My issue with P2P continues to be the issue that caused me to leave WoW after nearly 3 years of playing. It's not pay to play; it's pay to enter. If you want to revisit a game just to look at the character(s) you've fondly spent x amount of time raising up. Not even to take 5 steps. Just to reach the character screen, select one character, and enter the world. BAM! 15 bucks. No options for a lesser installment like 1 dollar for one day or 3 for 5. The whole month or gtfo. Coincidentally, the first game that ever implemented something even remotely similar to a more flexible payment plan was a F2P game I continue to play to this day. It was such a novel idea I actually remember calling the purchasable service in question reverse subscription. And the features that were paid for? Nice perks, but nothing you absolutely needed in order to play or even to have a good time.
I don't want to be tied down to one game due to a subscription, because then I feel obligated to get my money's worth from it. It's bad enough in the MMO world that taking a break from a game makes you feel like everyone else has passed you by, but to make you feel like you just blew 15 dollars for nothing is where I draw the line. This gets even worse if there are other subscription games you want to play alongside it.
Every additional subscription makes the value of each preceding subscription that much worse. The model only works if you want to play one game and only one game, and as such undermines the effectiveness of the entire subscription-based model when people naturally gravitate to one subscription-based game just because paying for several subscription-based games while only receiving a fraction of the benefits isn't nearly as feasible or desirable. It's so bad that people aren't even willing to TRY another subscription based game even if the game turned out to be really good, which is why so many up-and-comers either die out or are forced to go F2P. Subscription-based games don't encourage healthy competition; they encourage one, extremely healthy monopoly. I guess a euphemism with a positive spin on that is "quality over quantity."
On communities, let me just say that yes, there are less douchebags in P2P. There are also less nice people in P2P. But not proportionately. In any MMO I've played, I've found that the strongest communities are the self-policing ones, and some of the best communities I've belonged to are in the F2P domain. The only thing worse than a douchebag is a douchebag with money, and since we're speaking in sweeping generalizations here, P2P games are breeding grounds for douchebags with disposable income.
Have you ever seen a douchebag with an overly strong sense of entitlement because they dropped a little money down?

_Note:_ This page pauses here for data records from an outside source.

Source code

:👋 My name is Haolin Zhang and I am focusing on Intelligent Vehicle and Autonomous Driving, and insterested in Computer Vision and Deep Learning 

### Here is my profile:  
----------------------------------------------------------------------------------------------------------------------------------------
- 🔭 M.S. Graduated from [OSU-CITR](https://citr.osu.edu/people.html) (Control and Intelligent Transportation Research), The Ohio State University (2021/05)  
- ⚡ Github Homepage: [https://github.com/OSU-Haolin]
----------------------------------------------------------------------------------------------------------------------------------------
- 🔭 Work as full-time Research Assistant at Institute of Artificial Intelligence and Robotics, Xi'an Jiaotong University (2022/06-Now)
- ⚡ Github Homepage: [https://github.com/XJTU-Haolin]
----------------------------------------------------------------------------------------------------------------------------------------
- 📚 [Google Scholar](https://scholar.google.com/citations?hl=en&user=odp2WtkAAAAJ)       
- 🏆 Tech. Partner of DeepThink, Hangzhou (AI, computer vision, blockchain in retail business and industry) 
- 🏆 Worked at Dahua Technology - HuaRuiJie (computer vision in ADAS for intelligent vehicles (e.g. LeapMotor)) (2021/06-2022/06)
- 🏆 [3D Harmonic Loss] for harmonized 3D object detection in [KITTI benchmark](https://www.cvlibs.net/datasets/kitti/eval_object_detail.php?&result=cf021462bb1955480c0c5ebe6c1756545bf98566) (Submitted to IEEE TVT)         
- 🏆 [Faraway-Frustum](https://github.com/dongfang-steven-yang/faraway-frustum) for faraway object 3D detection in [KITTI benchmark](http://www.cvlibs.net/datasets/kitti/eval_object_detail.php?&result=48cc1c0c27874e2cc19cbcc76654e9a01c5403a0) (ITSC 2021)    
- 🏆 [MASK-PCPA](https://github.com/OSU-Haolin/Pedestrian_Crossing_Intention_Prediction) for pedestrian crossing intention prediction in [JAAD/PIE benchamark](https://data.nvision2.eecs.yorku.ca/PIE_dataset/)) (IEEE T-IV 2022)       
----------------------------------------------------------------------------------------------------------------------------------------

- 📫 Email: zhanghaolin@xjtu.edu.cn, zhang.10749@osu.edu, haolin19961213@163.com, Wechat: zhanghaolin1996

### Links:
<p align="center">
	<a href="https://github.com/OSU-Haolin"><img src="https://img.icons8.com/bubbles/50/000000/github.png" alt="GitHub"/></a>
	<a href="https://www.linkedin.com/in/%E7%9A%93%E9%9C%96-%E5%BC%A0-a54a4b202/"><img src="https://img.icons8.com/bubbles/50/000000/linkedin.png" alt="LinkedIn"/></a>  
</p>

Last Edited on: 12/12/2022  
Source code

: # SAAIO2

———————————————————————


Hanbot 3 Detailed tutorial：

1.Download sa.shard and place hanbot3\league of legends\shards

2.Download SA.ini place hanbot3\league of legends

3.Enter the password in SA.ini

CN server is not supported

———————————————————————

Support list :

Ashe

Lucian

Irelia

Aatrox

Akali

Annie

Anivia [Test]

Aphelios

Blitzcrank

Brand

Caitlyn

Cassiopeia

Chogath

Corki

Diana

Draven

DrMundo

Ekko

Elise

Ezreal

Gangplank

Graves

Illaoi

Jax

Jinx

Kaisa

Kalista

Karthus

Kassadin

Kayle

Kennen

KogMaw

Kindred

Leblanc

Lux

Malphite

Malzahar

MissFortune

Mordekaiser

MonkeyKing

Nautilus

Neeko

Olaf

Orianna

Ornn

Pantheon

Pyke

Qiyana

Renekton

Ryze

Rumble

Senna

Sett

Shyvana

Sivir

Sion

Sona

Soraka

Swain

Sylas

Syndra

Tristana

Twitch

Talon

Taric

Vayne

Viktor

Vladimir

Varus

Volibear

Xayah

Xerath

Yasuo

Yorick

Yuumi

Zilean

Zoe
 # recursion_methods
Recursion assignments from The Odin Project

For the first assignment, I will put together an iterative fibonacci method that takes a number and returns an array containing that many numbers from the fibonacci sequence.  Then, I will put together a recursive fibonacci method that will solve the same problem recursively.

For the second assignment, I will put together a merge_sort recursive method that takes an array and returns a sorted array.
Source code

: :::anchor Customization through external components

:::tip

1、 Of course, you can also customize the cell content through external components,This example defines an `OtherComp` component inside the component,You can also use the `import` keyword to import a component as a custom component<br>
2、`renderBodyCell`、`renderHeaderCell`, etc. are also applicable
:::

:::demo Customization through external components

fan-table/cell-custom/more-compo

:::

Try working retail some time. They congregate at the register on a daily basis.
On bots and hackers, many F2P games are really good at dealing with both. Yes, many subscription games tend to have the edge here, but competent GMs and a self-policing community working together can achieve comparable results.
Lastly, microtransactions are not the devil. When handled stupidly, they can be a blight on a game, and I've seen my fair share of blatant cash grabs disguised as "games." But when handled properly, they can be as consumer-friendly as the subscription-based model. People like to point out that many F2P games in effect cost more per year to play than P2P games, and my rebuttal would then be, "What's your point?" If we're speaking only in terms of money, you might have one, but if we're speaking in terms of getting your money's worth, that point becomes lost. A player might be willing to pay more of their own volition in a game if they feel like they have more control over where their money goes. I'd argue that paying 50 bucks for the shiny thing I want and intend to use to its fullest completely beats paying 15 dollars just for the right not to get stopped at the login screen when I enter my username and password correctly. Being willing to pay more in a F2P game also undermines the "If you're not willing to pay a subscription, you're not as big a fan as me" argument many of the more insufferable P2Pers like to throw around.
Some years I pay more in F2P than I would have in a P2P. Some years I pay significantly less. Either way, I was content with every purchase because I found the value of my purchase to be 100% satisfactory.